I spent some time with a customer recently to help them design a failover for their failover.
Let me explain....they have a Windows Server 2003 & SQL Server 2-node failover cluster. Works great....except they have experienced several hardware related outages over the past year. This is unacceptable! So they wanted some help in designing what I'll call a "continuation of business" server to act as a backup for when/if the whole cluster goes *burp*.
Now my initial reaction is to be the somewhat cynical software consultant and simply respond "sounds like a hardware problem?!" (How many software engineers does it take to change a light bulb?) But I resisted the urge...and we set out to try to find a solution.
The bottom line is that there is now "automated" failover solution between a cluster and anything else. Sure, you could use some type of replication, log shipping, etc. to create the "COB" server - but the challenge of getting back up and running on the primary cluster is daunting. We have decided to go with replication (transaction or merge....future research to identify the best fit) and a manual transition, e.g. config file change.
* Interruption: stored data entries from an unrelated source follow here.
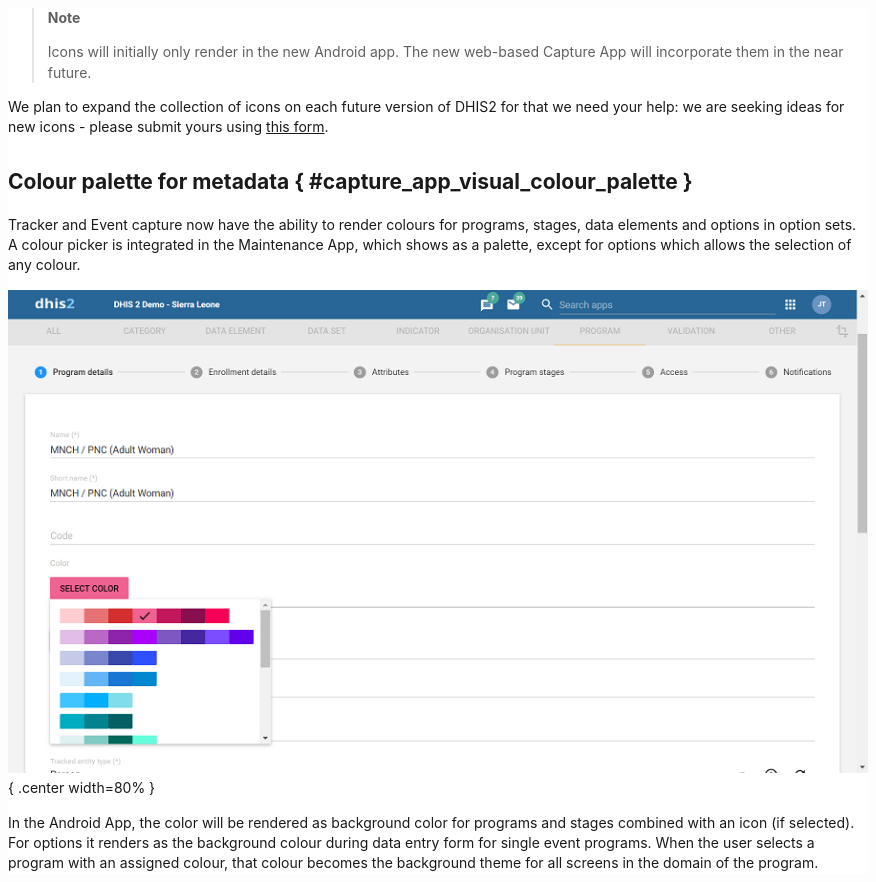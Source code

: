 > **Note**
>
> Icons will initially only render in the new Android app. The new web-based Capture App will incorporate them in the near future.

We plan to expand the collection of icons on each future version of DHIS2 for that we need your help: we are seeking ideas for new icons - please submit yours using [this form](https://www.google.com/url?q=https://drive.google.com/open?id%3D1LmfYJQAu3KyDfkY3X6ne7qSsuTa9jXZhoQHzkDxeCdg&sa=D&ust=1557433016147000).

## Colour palette for metadata { #capture_app_visual_colour_palette }


Tracker and Event capture now have the ability to render colours for programs, stages, data elements and options in option sets. A colour picker is integrated in the Maintenance App, which shows as a palette, except for options which allows the selection of any colour.

![](resources/images/capture-app-image20.png){ .center width=80% }

In the Android App, the color will be rendered as background color for programs and stages combined with an icon (if selected). For options it renders as the background colour during data entry form for single event programs. When the user selects a program with an assigned colour, that colour becomes the background theme for all screens in the domain of the program.
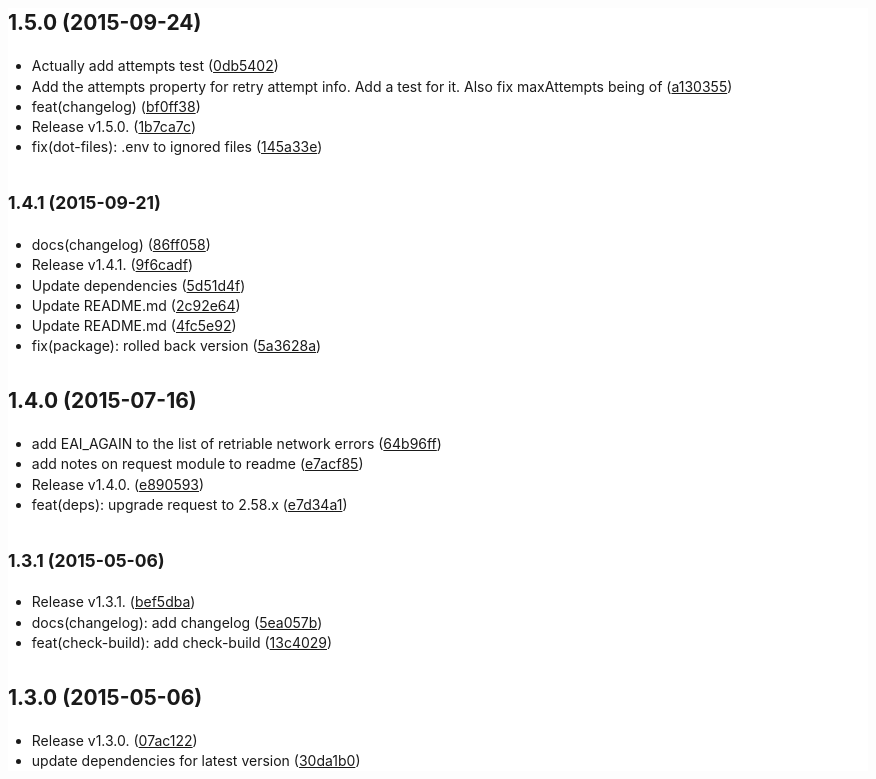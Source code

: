 

## 1.5.0 (2015-09-24)

* Actually add attempts test ([0db5402](https://github.com/FGRibreau/node-request-retry/commit/0db5402))
* Add the attempts property for retry attempt info.  Add a test for it.  Also fix maxAttempts being of ([a130355](https://github.com/FGRibreau/node-request-retry/commit/a130355))
* feat(changelog) ([bf0ff38](https://github.com/FGRibreau/node-request-retry/commit/bf0ff38))
* Release v1.5.0. ([1b7ca7c](https://github.com/FGRibreau/node-request-retry/commit/1b7ca7c))
* fix(dot-files): .env to ignored files ([145a33e](https://github.com/FGRibreau/node-request-retry/commit/145a33e))



## <small>1.4.1 (2015-09-21)</small>

* docs(changelog) ([86ff058](https://github.com/FGRibreau/node-request-retry/commit/86ff058))
* Release v1.4.1. ([9f6cadf](https://github.com/FGRibreau/node-request-retry/commit/9f6cadf))
* Update dependencies ([5d51d4f](https://github.com/FGRibreau/node-request-retry/commit/5d51d4f))
* Update README.md ([2c92e64](https://github.com/FGRibreau/node-request-retry/commit/2c92e64))
* Update README.md ([4fc5e92](https://github.com/FGRibreau/node-request-retry/commit/4fc5e92))
* fix(package): rolled back version ([5a3628a](https://github.com/FGRibreau/node-request-retry/commit/5a3628a))



## 1.4.0 (2015-07-16)

* add EAI_AGAIN to the list of retriable network errors ([64b96ff](https://github.com/FGRibreau/node-request-retry/commit/64b96ff))
* add notes on request module to readme ([e7acf85](https://github.com/FGRibreau/node-request-retry/commit/e7acf85))
* Release v1.4.0. ([e890593](https://github.com/FGRibreau/node-request-retry/commit/e890593))
* feat(deps): upgrade request to 2.58.x ([e7d34a1](https://github.com/FGRibreau/node-request-retry/commit/e7d34a1))



## <small>1.3.1 (2015-05-06)</small>

* Release v1.3.1. ([bef5dba](https://github.com/FGRibreau/node-request-retry/commit/bef5dba))
* docs(changelog): add changelog ([5ea057b](https://github.com/FGRibreau/node-request-retry/commit/5ea057b))
* feat(check-build): add check-build ([13c4029](https://github.com/FGRibreau/node-request-retry/commit/13c4029))



## 1.3.0 (2015-05-06)

* Release v1.3.0. ([07ac122](https://github.com/FGRibreau/node-request-retry/commit/07ac122))
* update dependencies for latest version ([30da1b0](https://github.com/FGRibreau/node-request-retry/commit/30da1b0))
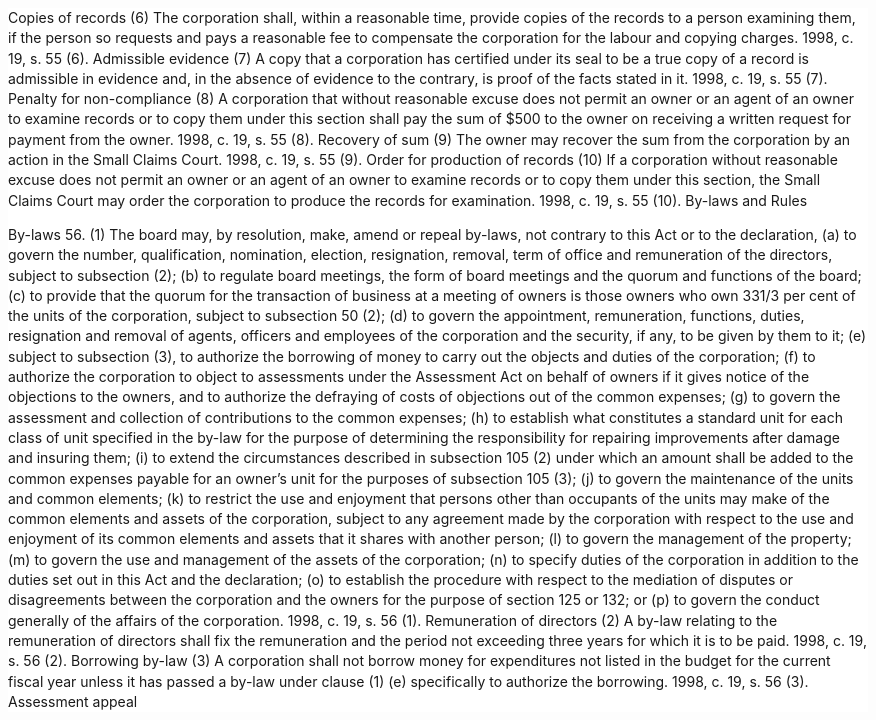 Copies of records
(6)  The corporation shall, within a reasonable time, provide copies of the records to a person examining them, if the person so requests and pays a reasonable fee to compensate the corporation for the labour and copying charges. 1998, c. 19, s. 55 (6).
Admissible evidence
(7)  A copy that a corporation has certified under its seal to be a true copy of a record is admissible in evidence and, in the absence of evidence to the contrary, is proof of the facts stated in it. 1998, c. 19, s. 55 (7).
Penalty for non-compliance
(8)  A corporation that without reasonable excuse does not permit an owner or an agent of an owner to examine records or to copy them under this section shall pay the sum of $500 to the owner on receiving a written request for payment from the owner. 1998, c. 19, s. 55 (8).
Recovery of sum
(9)  The owner may recover the sum from the corporation by an action in the Small Claims Court. 1998, c. 19, s. 55 (9).
Order for production of records
(10)  If a corporation without reasonable excuse does not permit an owner or an agent of an owner to examine records or to copy them under this section, the Small Claims Court may order the corporation to produce the records for examination. 1998, c. 19, s. 55 (10).
By-laws and Rules

By-laws
56.  (1)  The board may, by resolution, make, amend or repeal by-laws, not contrary to this Act or to the declaration,
(a) to govern the number, qualification, nomination, election, resignation, removal, term of office and remuneration of the directors, subject to subsection (2);
(b) to regulate board meetings, the form of board meetings and the quorum and functions of the board;
(c) to provide that the quorum for the transaction of business at a meeting of owners is those owners who own 331/3 per cent of the units of the corporation, subject to subsection 50 (2);
(d) to govern the appointment, remuneration, functions, duties, resignation and removal of agents, officers and employees of the corporation and the security, if any, to be given by them to it;
(e) subject to subsection (3), to authorize the borrowing of money to carry out the objects and duties of the corporation;
(f) to authorize the corporation to object to assessments under the Assessment Act on behalf of owners if it gives notice of the objections to the owners, and to authorize the defraying of costs of objections out of the common expenses;
(g) to govern the assessment and collection of contributions to the common expenses;
(h) to establish what constitutes a standard unit for each class of unit specified in the by-law for the purpose of determining the responsibility for repairing improvements after damage and insuring them;
(i) to extend the circumstances described in subsection 105 (2) under which an amount shall be added to the common expenses payable for an owner’s unit for the purposes of subsection 105 (3);
(j) to govern the maintenance of the units and common elements;
(k) to restrict the use and enjoyment that persons other than occupants of the units may make of the common elements and assets of the corporation, subject to any agreement made by the corporation with respect to the use and enjoyment of its common elements and assets that it shares with another person;
(l) to govern the management of the property;
(m) to govern the use and management of the assets of the corporation;
(n) to specify duties of the corporation in addition to the duties set out in this Act and the declaration;
(o) to establish the procedure with respect to the mediation of disputes or disagreements between the corporation and the owners for the purpose of section 125 or 132; or
(p) to govern the conduct generally of the affairs of the corporation. 1998, c. 19, s. 56 (1).
Remuneration of directors
(2)  A by-law relating to the remuneration of directors shall fix the remuneration and the period not exceeding three years for which it is to be paid. 1998, c. 19, s. 56 (2).
Borrowing by-law
(3)  A corporation shall not borrow money for expenditures not listed in the budget for the current fiscal year unless it has passed a by-law under clause (1) (e) specifically to authorize the borrowing. 1998, c. 19, s. 56 (3).
Assessment appeal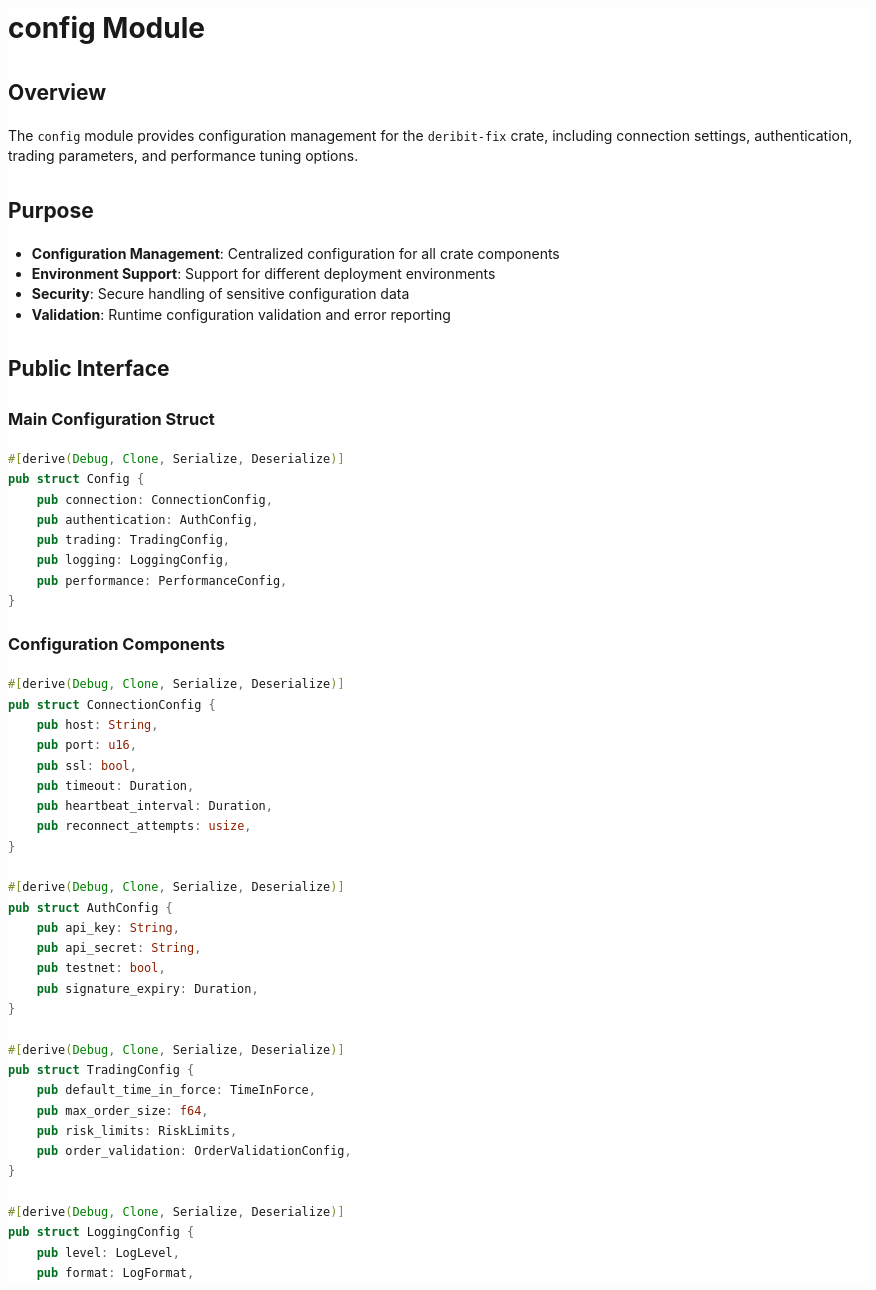 # config Module

## Overview

The `config` module provides configuration management for the `deribit-fix` crate, including connection settings, authentication, trading parameters, and performance tuning options.

## Purpose

- **Configuration Management**: Centralized configuration for all crate components
- **Environment Support**: Support for different deployment environments
- **Security**: Secure handling of sensitive configuration data
- **Validation**: Runtime configuration validation and error reporting

## Public Interface

### Main Configuration Struct

```rust
#[derive(Debug, Clone, Serialize, Deserialize)]
pub struct Config {
    pub connection: ConnectionConfig,
    pub authentication: AuthConfig,
    pub trading: TradingConfig,
    pub logging: LoggingConfig,
    pub performance: PerformanceConfig,
}
```

### Configuration Components

```rust
#[derive(Debug, Clone, Serialize, Deserialize)]
pub struct ConnectionConfig {
    pub host: String,
    pub port: u16,
    pub ssl: bool,
    pub timeout: Duration,
    pub heartbeat_interval: Duration,
    pub reconnect_attempts: usize,
}

#[derive(Debug, Clone, Serialize, Deserialize)]
pub struct AuthConfig {
    pub api_key: String,
    pub api_secret: String,
    pub testnet: bool,
    pub signature_expiry: Duration,
}

#[derive(Debug, Clone, Serialize, Deserialize)]
pub struct TradingConfig {
    pub default_time_in_force: TimeInForce,
    pub max_order_size: f64,
    pub risk_limits: RiskLimits,
    pub order_validation: OrderValidationConfig,
}

#[derive(Debug, Clone, Serialize, Deserialize)]
pub struct LoggingConfig {
    pub level: LogLevel,
    pub format: LogFormat,
```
So I was thinking on the way home....why is the hardware so unreliable? Is it an investment thing? Has hardware been so commoditized that you simple buy it in quantity and expect failures to happen? And how bad an experience has this customer had with their hardware (I think this points at the HW vendor a lot) that they are looking for what amounts to a software solution to an hardware problem? I've had some experience in the "SW to solve a HW problem" .... prefer to not return to that if I can help it.